Thursday, March 1, 2012

Guest blogger: Lyndsey G.

I initially picked up Brian F. Walker’s Black Boy, White School because I wanted to expand my knowledge of minority YA authors. Up until now, I’ve only been exposed to the typical staples – Walter Dean Myers, Sherman Alexie, and Francisco X. Stork – and wanted to see what else is out there.

To my surprise and delight, the first half of BBWS takes place in East Cleveland, where the author grew up (watch out for mentions of Tower City, the Rapid, and other landmarks). Anthony “Ant” Jones is your typical eighth grader. He runs errands for his mother, begrudgingly finishes boring math homework, hangs out with his friends, and gets teased by his older brothers. Yep, Ant Jones is your typical eighth grade kid.

Except for the fact that he lives in a world where people wear their vices on their sleeves, and where respectable role models are hard to come by. Except for the fact that his parents are mostly negligent, his friends drink, rap, and smoke away their hopelessness, and Ant writes stories in order to feel less alone. And except for the fact that, in a violent turn of events, he witnesses the murder of his friend while the two are walking home one evening.
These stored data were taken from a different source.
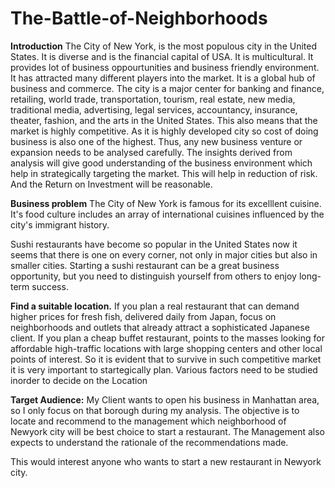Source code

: # The-Battle-of-Neighborhoods
**Introduction**
The City of New York, is the most populous city in the United States. It is diverse and is the financial capital of USA. It is multicultural. It provides lot of business oppourtunities and business friendly environment. It has attracted many different players into the market. It is a global hub of business and commerce. The city is a major center for banking and finance, retailing, world trade, transportation, tourism, real estate, new media, traditional media, advertising, legal services, accountancy, insurance, theater, fashion, and the arts in the United States. This also means that the market is highly competitive. As it is highly developed city so cost of doing business is also one of the highest. Thus, any new business venture or expansion needs to be analysed carefully. The insights derived from analysis will give good understanding of the business environment which help in strategically targeting the market. This will help in reduction of risk. And the Return on Investment will be reasonable.


**Business problem**
The City of New York is famous for its excelllent cuisine. It's food culture includes an array of international cuisines influenced by the city's immigrant history.

Sushi restaurants have become so popular in the United States now it seems that there is one on every corner, not only in major cities but also in smaller cities. Starting a sushi restaurant can be a great business opportunity, but you need to distinguish yourself from others to enjoy long-term success.

**Find a suitable location.**
If you plan a real restaurant that can demand higher prices for fresh fish, delivered daily from Japan, focus on neighborhoods and outlets that already attract a sophisticated Japanese client. If you plan a cheap buffet restaurant, points to the masses looking for affordable high-traffic locations with large shopping centers and other local points of interest. So it is evident that to survive in such competitive market it is very important to startegically plan. Various factors need to be studied inorder to decide on the Location

**Target Audience:**
My Client wants to open his business in Manhattan area, so I only focus on that borough during my analysis. The objective is to locate and recommend to the management which neighborhood of Newyork city will be best choice to start a restaurant. The Management also expects to understand the rationale of the recommendations made.

This would interest anyone who wants to start a new restaurant in Newyork city.

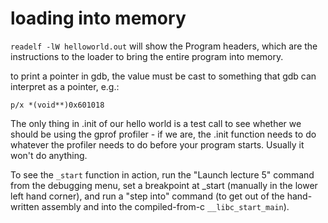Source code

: # loading into memory

`readelf -lW helloworld.out` will show the Program headers, which are the instructions to the loader to bring the entire program into memory.

to print a pointer in gdb, the value must be cast to something that gdb can interpret as a pointer, e.g.:

`p/x *(void**)0x601018`


The only thing in .init of our hello world is a test call to see whether we should be using the gprof profiler - if we are, the .init function needs to do whatever the profiler needs to do before your program starts. Usually it won't do anything.

To see the `_start` function in action, run the "Launch lecture 5" command from the debugging menu, set a breakpoint at _start (manually in the lower left hand corner), and run a "step into" command (to get out of the hand-written assembly and into the compiled-from-c `__libc_start_main`).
Now that an elite “white” boarding school in Maine is recruiting Ant, he jumps at the opportunity to escape his neighborhood to find something better. But when he arrives at Belton Academy, he quickly finds out that the school – though worlds away from his hometown – has some hidden vices of its own.
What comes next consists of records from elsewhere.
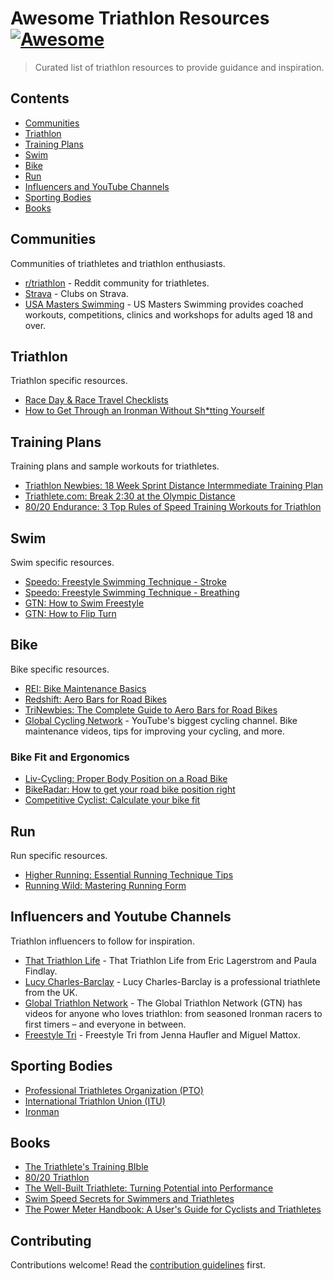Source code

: # Awesome Triathlon Resources [![Awesome](https://awesome.re/badge.svg)](https://awesome.re)

> Curated list of triathlon resources to provide guidance and inspiration.

## Contents

- [Communities](#communities)
- [Triathlon](#triathlon)
- [Training Plans](#training-plans)
- [Swim](#swim)
- [Bike](#bike)
- [Run](#run)
- [Influencers and YouTube Channels](#influencers-and-youtube-channels)
- [Sporting Bodies](#sporting-bodies)
- [Books](#books)

## Communities

Communities of triathletes and triathlon enthusiasts.

- [r/triathlon](https://www.reddit.com/r/triathlon/) - Reddit community for triathletes.
- [Strava](https://www.strava.com/clubs/search) - Clubs on Strava. 
- [USA Masters Swimming](https://www.usms.org/) - US Masters Swimming provides coached workouts, competitions, clinics and workshops for adults aged 18 and over.

## Triathlon

Triathlon specific resources.

- [Race Day & Race Travel Checklists](https://www.dcrainmaker.com/2010/06/race-day-race-travel-checklists.html)
- [How to Get Through an Ironman Without Sh*tting Yourself](https://www.triathlete.com/nutrition/how-to-get-through-an-ironman-without-shtting-yourself/)

## Training Plans

Training plans and sample workouts for triathletes.

- [Triathlon Newbies: 18 Week Sprint Distance Intermmediate Training Plan](https://trinewbies.com/18-week-sprint-distance-intermediate/)
- [Triathlete.com: Break 2:30 at the Olympic Distance](https://www.triathlete.com/training/triathlon-training-plan-break-230-olympic-distance/)
- [80/20 Endurance: 3 Top Rules of Speed Training Workouts for Triathlon](https://www.8020endurance.com/speed-training-workouts-for-triathlon/)

## Swim

Swim specific resources.

- [Speedo: Freestyle Swimming Technique - Stroke](https://www.youtube.com/watch?v=5HLW2AI1Ink)
- [Speedo: Freestyle Swimming Technique - Breathing](https://www.youtube.com/watch?v=MRgc0VKfRdo)
- [GTN: How to Swim Freestyle](https://www.youtube.com/watch?v=AQy_c30lNjI&pp=ygUYZnJlZXN0eWxlIHN3aW0gdGVjaG5pcXVl)
- [GTN: How to Flip Turn](https://www.youtube.com/watch?v=GoyXk3xMfKY)

## Bike

Bike specific resources.

- [REI: Bike Maintenance Basics](https://www.rei.com/learn/expert-advice/bike-maintenance.html)
- [Redshift: Aero Bars for Road Bikes](https://redshiftsports.com/blogs/redshift-sports/triathlon-101-a-guide-to-aero-bars-for-road-bikes)
- [TriNewbies: The Complete Guide to Aero Bars for Road Bikes](https://trinewbies.com/the-complete-guide-to-aero-bars-for-road-bikes/)
- [Global Cycling Network](https://www.youtube.com/@gcn) - YouTube's biggest cycling channel. Bike maintenance videos, tips for improving your cycling, and more.

### Bike Fit and Ergonomics

- [Liv-Cycling: Proper Body Position on a Road Bike](https://www.liv-cycling.com/global/campaigns/proper-body-position-on-a-road-bike/20716)
- [BikeRadar: How to get your road bike position right](https://www.bikeradar.com/advice/sizing-and-fit/road-bike-position/)
- [Competitive Cyclist: Calculate your bike fit](https://www.competitivecyclist.com/Store/catalog/fitCalculatorBike.jsp)

## Run

Run specific resources.

- [Higher Running: Essential Running Technique Tips](https://www.youtube.com/watch?v=3RlvKMxPMr0)
- [Running Wild: Mastering Running Form](https://www.youtube.com/watch?v=WF1M2DzHSX8)

## Influencers and Youtube Channels

Triathlon influencers to follow for inspiration.

- [That Triathlon Life](https://thattriathlonlife.com/) - That Triathlon Life from Eric Lagerstrom and Paula Findlay.
- [Lucy Charles-Barclay](https://www.lucycharles.com/) - Lucy Charles-Barclay is a professional triathlete from the UK.
- [Global Triathlon Network](https://www.youtube.com/@gtn) - The Global Triathlon Network (GTN) has videos for anyone who loves triathlon: from seasoned Ironman racers to first timers – and everyone in between.
- [Freestyle Tri](https://www.youtube.com/@FreestyleTri) - Freestyle Tri from Jenna Haufler and Miguel Mattox.

## Sporting Bodies

- [Professional Triathletes Organization (PTO)](https://protriathletes.org/)
- [International Triathlon Union (ITU)](https://www.triathlon.org/)
- [Ironman](https://www.ironman.com/)

## Books

- [The Triathlete's Training BIble](https://www.goodreads.com/book/show/33852071-the-triathlete-s-training-bible)
- [80/20 Triathlon](https://www.goodreads.com/en/book/show/37970710)
- [The Well-Built Triathlete: Turning Potential into Performance](https://www.goodreads.com/book/show/23148409-the-well-built-triathlete)
- [Swim Speed Secrets for Swimmers and Triathletes](https://www.goodreads.com/en/book/show/15851044)
- [The Power Meter Handbook: A User's Guide for Cyclists and Triathletes](https://www.goodreads.com/en/book/show/13592432)

## Contributing

Contributions welcome! Read the [contribution guidelines](contributing.md) first.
The strength of this book is Walker’s ability to craft dialogue. Characters speak authentically and it feels effortless. Some readers may be turned off by the frequent profanity and drug use. I agree that they can be hard to stomach, but are necessary in order to honestly portray the world Ant comes from.
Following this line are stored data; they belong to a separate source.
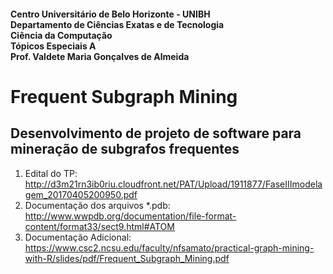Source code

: #### Centro Universitário de Belo Horizonte - UNIBH<br>Departamento de Ciências Exatas e de Tecnologia<br>Ciência da Computação<br>Tópicos Especiais A<br>Prof. Valdete Maria Gonçalves de Almeida

# Frequent Subgraph Mining

## Desenvolvimento de projeto de software para mineração de subgrafos frequentes

1) Edital do TP: http://d3m21rn3ib0riu.cloudfront.net/PAT/Upload/1911877/FaseIIImodelagem_20170405200950.pdf
2) Documentação dos arquivos *.pdb: http://www.wwpdb.org/documentation/file-format-content/format33/sect9.html#ATOM
3) Documentação Adicional: https://www.csc2.ncsu.edu/faculty/nfsamato/practical-graph-mining-with-R/slides/pdf/Frequent_Subgraph_Mining.pdf
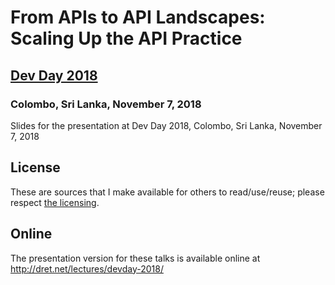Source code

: # From APIs to API Landscapes: Scaling Up the API Practice

## [Dev Day 2018](http://www.devday.lk/)

### Colombo, Sri Lanka, November 7, 2018

Slides for the presentation at Dev Day 2018, Colombo, Sri Lanka, November 7, 2018


## License

These are sources that I make available for others to read/use/reuse; please respect [the licensing](../LICENSE).


## Online

The presentation version for these talks is available online at http://dret.net/lectures/devday-2018/
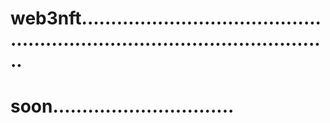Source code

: # web3nft................................................................................................
# soon...............................
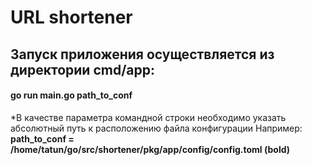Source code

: # URL shortener
<h2>Запуск приложения осуществляется из директории cmd/app:</h2>

#### go run main.go path_to_conf

*В качестве параметра командной строки необходимо указать абсолютный путь к расположению файла конфигурации
Например: **path_to_conf = /home/tatun/go/src/shortener/pkg/app/config/config.toml (bold)**


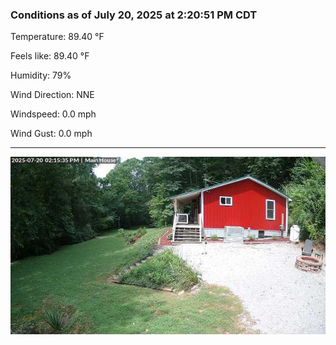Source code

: ### Conditions as of July 20, 2025 at 2:20:51 PM CDT 

Temperature: 89.40 &deg;F

Feels like: 89.40 &deg;F

Humidity: 79%

Wind Direction: NNE

Windspeed: 0.0 mph

Wind Gust: 0.0 mph

---

<img src="./images/latest.jpeg"/>

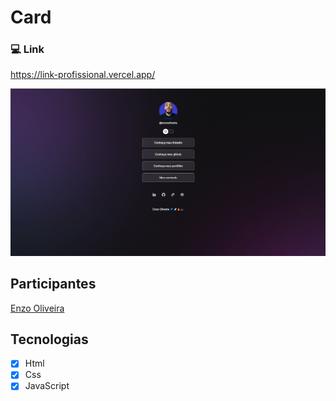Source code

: # Card

### 💻 Link
https://link-profissional.vercel.app/

![preview img](/assets/redme.png)





## Participantes

[Enzo Oliveira](https://www.linkedin.com/in/enzo-oliveira-a18344229/)


## Tecnologias

- [x] Html
- [x] Css
- [x] JavaScript
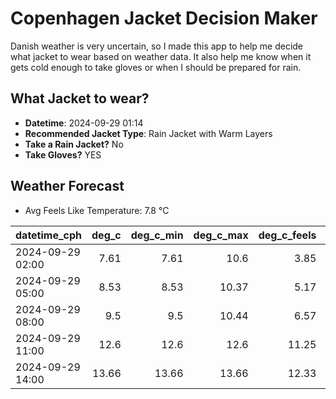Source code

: 
# Copenhagen Jacket Decision Maker

Danish weather is very uncertain, so I made this app to help me decide what jacket to wear based on weather data. 
It also help me know when it gets cold enough to take gloves or when I should be prepared for rain.

## What Jacket to wear?

- **Datetime**: 2024-09-29 01:14
- **Recommended Jacket Type**: Rain Jacket with Warm Layers
- **Take a Rain Jacket?** No
- **Take Gloves?** YES

## Weather Forecast
- Avg Feels Like Temperature: 7.8 °C

| datetime_cph     |   deg_c |   deg_c_min |   deg_c_max |   deg_c_feels | weather   | wind   | rain   |
|:-----------------|--------:|------------:|------------:|--------------:|:----------|:-------|:-------|
| 2024-09-29 02:00 |    7.61 |        7.61 |       10.6  |          3.85 | Clouds    | High   | None   |
| 2024-09-29 05:00 |    8.53 |        8.53 |       10.37 |          5.17 | Clouds    | High   | None   |
| 2024-09-29 08:00 |    9.5  |        9.5  |       10.44 |          6.57 | Clouds    | High   | None   |
| 2024-09-29 11:00 |   12.6  |       12.6  |       12.6  |         11.25 | Clear     | Medium | None   |
| 2024-09-29 14:00 |   13.66 |       13.66 |       13.66 |         12.33 | Clouds    | Medium | None   |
Some bloggers have criticized this book, saying it lacks depth in places. And I agree. Walker devotes only one or two pages to some weighty topics that would normally take an entire chapter to resolve. For instance, near the end of the book, there is a scene where Ant and two white students argue about the necessity of a school-wide diversity assembly. The conversation ends abruptly, unresolved, and the topic does not come up again. Undoubtedly, some readers will find themselves wishing Walker had explored these weighty issues more. Although Walker has done well to depict the labeling, neglecting and excluding of black students, I wish he would have went the extra nine yards and indicated how readers can work together to “fix” the problem.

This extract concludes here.